How to justify that $\neg A \vee A$ has a sense?

Question

We do substitutions from the set of axioms that we have to prove some statement.

I can't understand what actions we should do to go from (1) to (2). What kind of substitution should be made?

The screenshot is from Opera Magistris v4 page 143 https://archive.org/details/OperaMagistris/page/n143/mode/2up?view=theater

Answer 1

Huh! This is a (horribly!) defective proof.

First, we know it is defective, since line 2 is not a logical truth (tautology), and in this system we only prove logical truths, meaning that every line need to be a logical truth by itself.

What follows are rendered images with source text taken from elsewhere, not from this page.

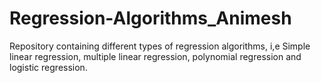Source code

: # Regression-Algorithms_Animesh
Repository containing different types of regression algorithms, i,e Simple linear regression, multiple linear regression, polynomial regression and logistic regression.
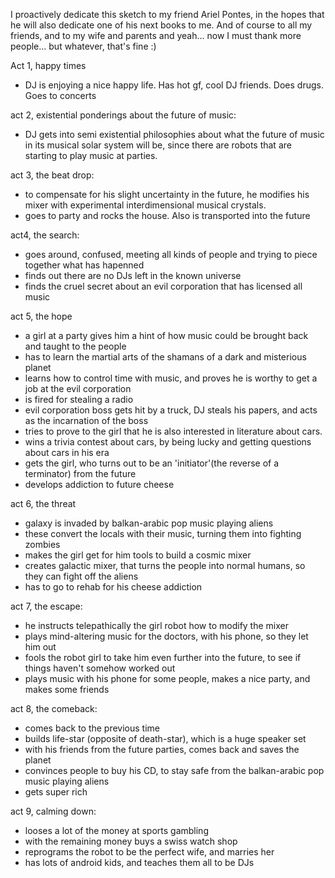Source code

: I proactively dedicate this sketch to my friend Ariel Pontes, in the hopes that he will also dedicate one of his next books to me. And of course to all my friends, and to my wife and parents and yeah... now I must thank more people... but whatever, that's fine :)

Act 1, happy times
  - DJ is enjoying a nice happy life. Has hot gf, cool DJ friends. Does drugs. Goes to concerts

act 2, existential ponderings about the future of music:
  - DJ gets into semi existential philosophies about what the future of music in its musical solar system will be, since there are robots that are starting to play music at parties.
  
act 3, the beat drop:
  - to compensate for his slight uncertainty in the future, he modifies his mixer with experimental interdimensional musical crystals.
  - goes to party and rocks the house. Also is transported into the future
  
act4, the search:
  - goes around, confused, meeting all kinds of people and trying to piece together what has hapenned
  - finds out there are no DJs left in the known universe
  - finds the cruel secret about an evil corporation that has licensed all music
  
act 5, the hope
  - a girl at a party gives him a hint of how music could be brought back and taught to the people
  - has to learn the martial arts of the shamans of a dark and misterious planet
  - learns how to control time with music, and proves he is worthy to get a job at the evil corporation
  - is fired for stealing a radio
  - evil corporation boss gets hit by a truck, DJ steals his papers, and acts as the incarnation of the boss
  - tries to prove to the girl that he is also interested in literature about cars.
  - wins a trivia contest about cars, by being lucky and getting questions about cars in his era
  - gets the girl, who turns out to be an 'initiator'(the reverse of a terminator) from the future
  - develops addiction to future cheese

act 6, the threat
  - galaxy is invaded by balkan-arabic pop music playing aliens
  - these convert the locals with their music, turning them into fighting zombies
  - makes the girl get for him tools to build a cosmic mixer
  - creates galactic mixer, that turns the people into normal humans, so they can fight off the aliens
  - has to go to rehab for his cheese addiction

act 7, the escape:
  - he instructs telepathically the girl robot how to modify the mixer
  - plays mind-altering music for the doctors, with his phone, so they let him out
  - fools the robot girl to take him even further into the future, to see if things haven't somehow worked out
  - plays music with his phone for some people, makes a nice party, and makes some friends

act 8, the comeback:
  - comes back to the previous time
  - builds life-star (opposite of death-star), which is a huge speaker set
  - with his friends from the future parties, comes back and saves the planet
  - convinces people to buy his CD, to stay safe from the balkan-arabic pop music playing aliens
  - gets super rich

act 9, calming down:
  - looses a lot of the money at sports gambling
  - with the remaining money buys a swiss watch shop
  - reprograms the robot to be the perfect wife, and marries her
  - has lots of android kids, and teaches them all to be DJs

  

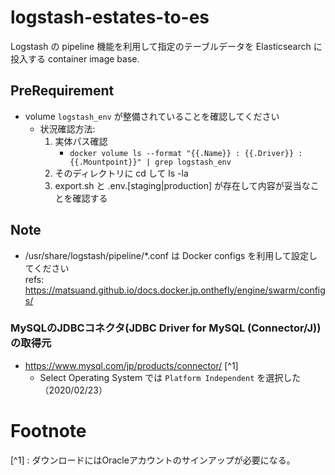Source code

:# logstash-estates-to-es

Logstash の pipeline 機能を利用して指定のテーブルデータを Elasticsearch に投入する container image base.


## PreRequirement
- volume `logstash_env` が整備されていることを確認してください
    - 状況確認方法: 
        1. 実体パス確認
            - `docker volume ls --format "{{.Name}} : {{.Driver}} : {{.Mountpoint}}" | grep logstash_env`
        1. そのディレクトリに cd して ls -la
        1. export.sh と .env.[staging|production] が存在して内容が妥当なことを確認する


## Note

- /usr/share/logstash/pipeline/*.conf は Docker configs を利用して設定してください  
refs: https://matsuand.github.io/docs.docker.jp.onthefly/engine/swarm/configs/

### MySQLのJDBCコネクタ(JDBC Driver for MySQL (Connector/J)) の取得元
- https://www.mysql.com/jp/products/connector/ [^1]
    - Select Operating System では `Platform Independent` を選択した（2020/02/23）


# Footnote
[^1] : ダウンロードにはOracleアカウントのサインアップが必要になる。
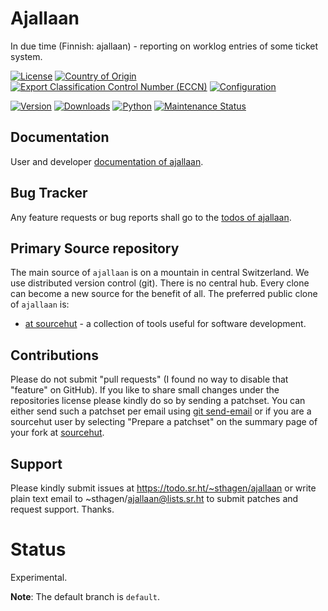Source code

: # Ajallaan

In due time (Finnish: ajallaan) - reporting on worklog entries of some ticket system.

[![License](https://git.sr.ht/~sthagen/ajallaan/blob/default/docs/badges/license-spdx-mit.svg)](https://git.sr.ht/~sthagen/ajallaan/tree/default/item/LICENSE)
[![Country of Origin](https://git.sr.ht/~sthagen/ajallaan/blob/default/docs/badges/country-of-origin-name-switzerland-neutral.svg)](https://git.sr.ht/~sthagen/ajallaan/tree/default/item/COUNTRY-OF-ORIGIN)
[![Export Classification Control Number (ECCN)](https://git.sr.ht/~sthagen/ajallaan/blob/default/docs/badges/export-control-classification-number_eccn-ear99-neutral.svg)](https://git.sr.ht/~sthagen/ajallaan/tree/default/item/EXPORT-CONTROL-CLASSIFICATION-NUMBER)
[![Configuration](https://git.sr.ht/~sthagen/ajallaan/blob/default/docs/badges/configuration-sbom.svg)](https://git.sr.ht/~sthagen/ajallaan/tree/default/item/docs/third-party/README.md)

[![Version](https://git.sr.ht/~sthagen/ajallaan/blob/default/docs/badges/latest-release.svg)](https://pypi.python.org/pypi/ajallaan/)
[![Downloads](https://git.sr.ht/~sthagen/ajallaan/blob/default/docs/badges/downloads-per-month.svg)](https://pepy.tech/project/ajallaan)
[![Python](https://git.sr.ht/~sthagen/ajallaan/blob/default/docs/badges/python-versions.svg)](https://pypi.python.org/pypi/ajallaan/)
[![Maintenance Status](https://git.sr.ht/~sthagen/ajallaan/blob/default/docs/badges/commits-per-year.svg)](https://git.sr.ht/~sthagen/ajallaan/log)

## Documentation

User and developer [documentation of ajallaan](https://codes.dilettant.life/docs/ajallaan).

## Bug Tracker

Any feature requests or bug reports shall go to the [todos of ajallaan](https://todo.sr.ht/~sthagen/ajallaan).

## Primary Source repository

The main source of `ajallaan` is on a mountain in central Switzerland.
We use distributed version control (git).
There is no central hub.
Every clone can become a new source for the benefit of all.
The preferred public clone of `ajallaan` is:

* [at sourcehut](https://git.sr.ht/~sthagen/ajallaan) - a collection of tools useful for software development.

## Contributions

Please do not submit "pull requests" (I found no way to disable that "feature" on GitHub).
If you like to share small changes under the repositories license please kindly do so by sending a patchset.
You can either send such a patchset per email using [git send-email](https://git-send-email.io) or 
if you are a sourcehut user by selecting "Prepare a patchset" on the summary page of your fork at [sourcehut](https://git.sr.ht/).

## Support

Please kindly submit issues at https://todo.sr.ht/~sthagen/ajallaan or write plain text email to ~sthagen/ajallaan@lists.sr.ht to submit patches and request support. Thanks.

# Status

Experimental.

**Note**: The default branch is `default`.
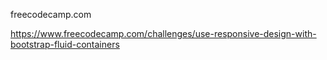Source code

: freecodecamp.com

https://www.freecodecamp.com/challenges/use-responsive-design-with-bootstrap-fluid-containers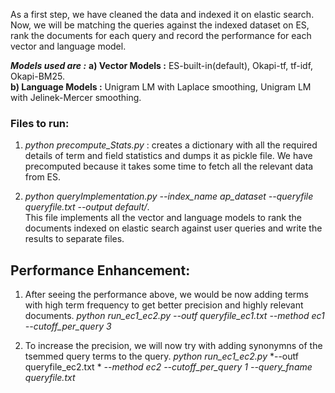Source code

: As a first step, we have cleaned the data and indexed it on elastic search. Now, we will be matching the queries against the indexed dataset on ES, rank the documents for each query and record the performance for each vector and language model.

**_Models used are :_** 
**a) Vector Models :** ES-built-in(default), Okapi-tf, tf-idf, Okapi-BM25.  
**b) Language Models :** Unigram LM with Laplace smoothing, Unigram LM with Jelinek-Mercer smoothing.


### Files to run:   

1. *python precompute_Stats.py* : creates a dictionary with all the required details of term and field statistics and dumps it as pickle file. We have precomputed because it takes some time to fetch all the relevant data from ES.

2. *python queryImplementation.py*
*--index_name ap_dataset*
*--queryfile queryfile.txt*
*--output default/*.  
This file implements all the vector and language models to rank the documents indexed on elastic search against user queries and write the results to separate files.


## Performance Enhancement:

1. After seeing the performance above, we would be now adding terms with high term frequency to get better precision and highly relevant documents.
      *python run_ec1_ec2.py*
      *--outf queryfile_ec1.txt*
      *--method ec1 --cutoff_per_query 3*

2. To increase the precision, we will now try with adding synonymns of the tsemmed query terms to the query. 
      *python run_ec1_ec2.py*
      *--outf queryfile_ec2.txt *
      *--method ec2*
      *--cutoff_per_query 1*
      *--query_fname queryfile.txt*

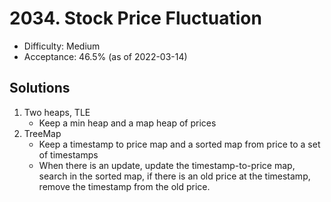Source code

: # 2034. Stock Price Fluctuation
- Difficulty: Medium
- Acceptance: 46.5% (as of 2022-03-14)

## Solutions
1. Two heaps, TLE
   * Keep a min heap and a map heap of prices
1. TreeMap
   * Keep a timestamp to price map and a sorted map from price to a set of timestamps
   * When there is an update, update the timestamp-to-price map, search in the sorted map, if there is an old price at the timestamp, remove the timestamp from the old price.
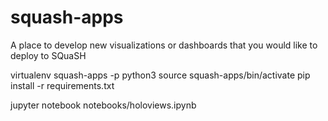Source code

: # squash-apps
A place to develop new visualizations or dashboards that you would like to deploy to SQuaSH

virtualenv squash-apps -p python3
source squash-apps/bin/activate
pip install -r requirements.txt

jupyter notebook notebooks/holoviews.ipynb
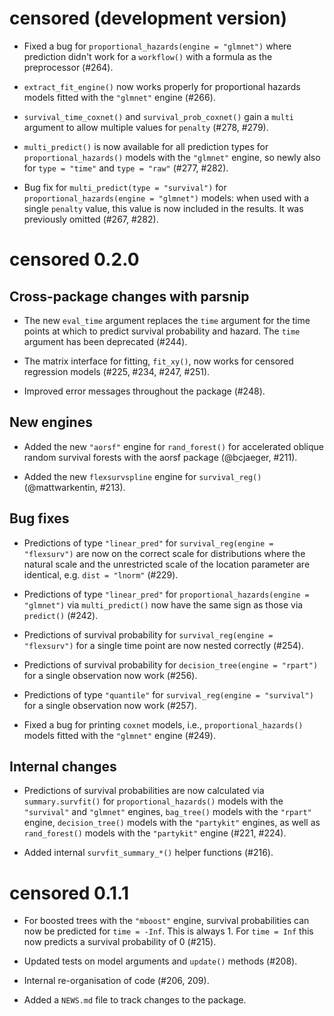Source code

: # censored (development version)

* Fixed a bug for `proportional_hazards(engine = "glmnet")` where prediction didn't work for a `workflow()` with a formula as the preprocessor (#264).

* `extract_fit_engine()` now works properly for proportional hazards models fitted with the `"glmnet"` engine (#266).

* `survival_time_coxnet()` and `survival_prob_coxnet()` gain a `multi` argument to allow multiple values for `penalty` (#278, #279).

* `multi_predict()` is now available for all prediction types for `proportional_hazards()` models with the `"glmnet"` engine, so newly also for `type = "time"` and `type = "raw"` (#277, #282).

* Bug fix for `multi_predict(type = "survival")` for `proportional_hazards(engine = "glmnet")` models: when used with a single `penalty` value, this value is now included in the results. It was previously omitted (#267, #282).


# censored 0.2.0

## Cross-package changes with parsnip

* The new `eval_time` argument replaces the `time` argument for the time points at which to predict survival probability and hazard. The `time` argument has been deprecated (#244).

* The matrix interface for fitting, `fit_xy()`, now works for censored regression models (#225, #234, #247, #251).

* Improved error messages throughout the package (#248).

## New engines

* Added the new `"aorsf"` engine for `rand_forest()` for accelerated oblique random survival forests with the aorsf package (@bcjaeger, #211).

* Added the new `flexsurvspline` engine for `survival_reg()` (@mattwarkentin, #213).

## Bug fixes

* Predictions of type `"linear_pred"` for `survival_reg(engine = "flexsurv")` are now on the correct scale for distributions where the natural scale and the unrestricted scale of the location parameter are identical, e.g. `dist = "lnorm"` (#229).

* Predictions of type `"linear_pred"` for `proportional_hazards(engine = "glmnet")` via `multi_predict()` now have the same sign as those via `predict()` (#242).

* Predictions of survival probability for `survival_reg(engine = "flexsurv")` for a single time point are now nested correctly (#254).

* Predictions of survival probability for `decision_tree(engine = "rpart")` for a single observation now work (#256).

* Predictions of type `"quantile"` for `survival_reg(engine = "survival")` for a single observation now work (#257).

* Fixed a bug for printing `coxnet` models, i.e., `proportional_hazards()` models fitted with the `"glmnet"` engine (#249).

## Internal changes

* Predictions of survival probabilities are now calculated via `summary.survfit()` for `proportional_hazards()` models with the `"survival"` and `"glmnet"` engines, `bag_tree()` models with the `"rpart"` engine, `decision_tree()` models with the `"partykit"` engines, as well as `rand_forest()` models with the `"partykit"` engine (#221, #224). 

* Added internal `survfit_summary_*()` helper functions (#216).


# censored 0.1.1

* For boosted trees with the `"mboost"` engine, survival probabilities can now be predicted for `time = -Inf`. This is always 1. For `time = Inf` this now predicts a survival probability of 0 (#215).

* Updated tests on model arguments and `update()` methods (#208).

* Internal re-organisation of code (#206, 209).

* Added a `NEWS.md` file to track changes to the package.
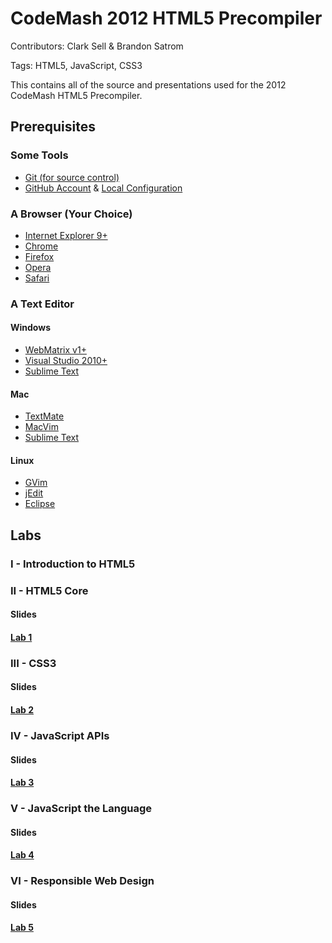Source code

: # CodeMash 2012 HTML5 Precompiler
Contributors: Clark Sell & Brandon Satrom

Tags: HTML5, JavaScript, CSS3

This contains all of the source and presentations used for the 2012 CodeMash HTML5 Precompiler.

## Prerequisites

### Some Tools

* [Git (for source control)](http://git-scm.org)
* [GitHub Account](http://github.com) & [Local Configuration](http://help.github.com/)

### A Browser (Your Choice)

* [Internet Explorer 9+](http://www.beautyoftheweb.com/)
* [Chrome](https://www.google.com/chrome)
* [Firefox](http://www.mozilla.org/en-US/firefox/new/)
* [Opera](http://www.opera.com/)
* [Safari](http://www.apple.com/safari/download/)

### A Text Editor

#### Windows

* [WebMatrix v1+](http://www.webmatrix.com)
* [Visual Studio 2010+](http://www.microsoft.com/visualstudio/en-us/try?CR_CC=200060456)
* [Sublime Text](http://www.sublimetext.com/)

#### Mac

* [TextMate](http://macromates.com/)
* [MacVim](http://code.google.com/p/macvim/)
* [Sublime Text](http://www.sublimetext.com/)

#### Linux

* [GVim](http://www.vim.org/download.php)
* [jEdit](http://jedit.org/)
* [Eclipse](http://www.eclipse.org/)

## Labs

### I - Introduction to HTML5

### II - HTML5 Core

#### Slides
#### [Lab 1](https://github.com/csell5/HTML5-Compiler/tree/master/2-%20HTML5%20Core)

### III - CSS3

#### Slides
#### [Lab 2](https://github.com/csell5/HTML5-Compiler/tree/master/3-%20CSS3)

### IV - JavaScript APIs

#### Slides
#### [Lab 3](https://github.com/csell5/HTML5-Compiler/tree/master/4%20-%20JavaScript%20API)

### V - JavaScript the Language

#### Slides
#### [Lab 4](https://github.com/csell5/HTML5-Compiler/tree/master/5%20-%20JavaScript)

### VI - Responsible Web Design

#### Slides
#### [Lab 5](https://github.com/csell5/HTML5-Compiler/tree/master/6%20-%20Responsible%20Web%20Design)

I am pretty sure that the author meant line 2 to be $A \to (A \lor A)$. Indeed, that statement would be the result of substituting the formula $A$ for the letter $B$ in line 1.

But, this is not the only thing that is going wrong in this proof:

The author lists 7 and A1 as the justification for line 8, but I am not exactly sure how the author intends to accomplish that. I think that the author thinks that given that A1 says that $(A \lor A)$ implies $A$, the author seems to want to use this to replace $A \lor A$ with $A$ in line 7. However, there is no rule that allows you to do such a thing, and in fact, that could easily lead to invalid inferences! For example, just because $A$ implies $B$ does not mean that $A \to C$ implies $A \to C$.

Third, the author claims that PA5 is Axiom 5 from Russell and Whitehead, but it is not that at all. In fact, the A5 listed here is not even a logical truth! The right axiom is:

$$PM5. (B \to C) \to ((A \lor B) \to (A \lor C))$$

but that brings me to:

Fourth: line 3 is neither an instance of the defective A5, nor of PM5.

Instead, line 4 is an instance of PM5.... but I see no way it can be obtained from line 3

Fifth, the author says that line 9 is obtained through Modus Ponens on line 8, but Modus Ponens requires a second line, which the author does not indicate. However, that other line would either have to be $A \to A$, or $((A \to A) \to (A \to A)) \to (A \to A)$, neither of which occur earlier in the proof. What would make sense, is to do a Modus Ponens on A1 and line 7.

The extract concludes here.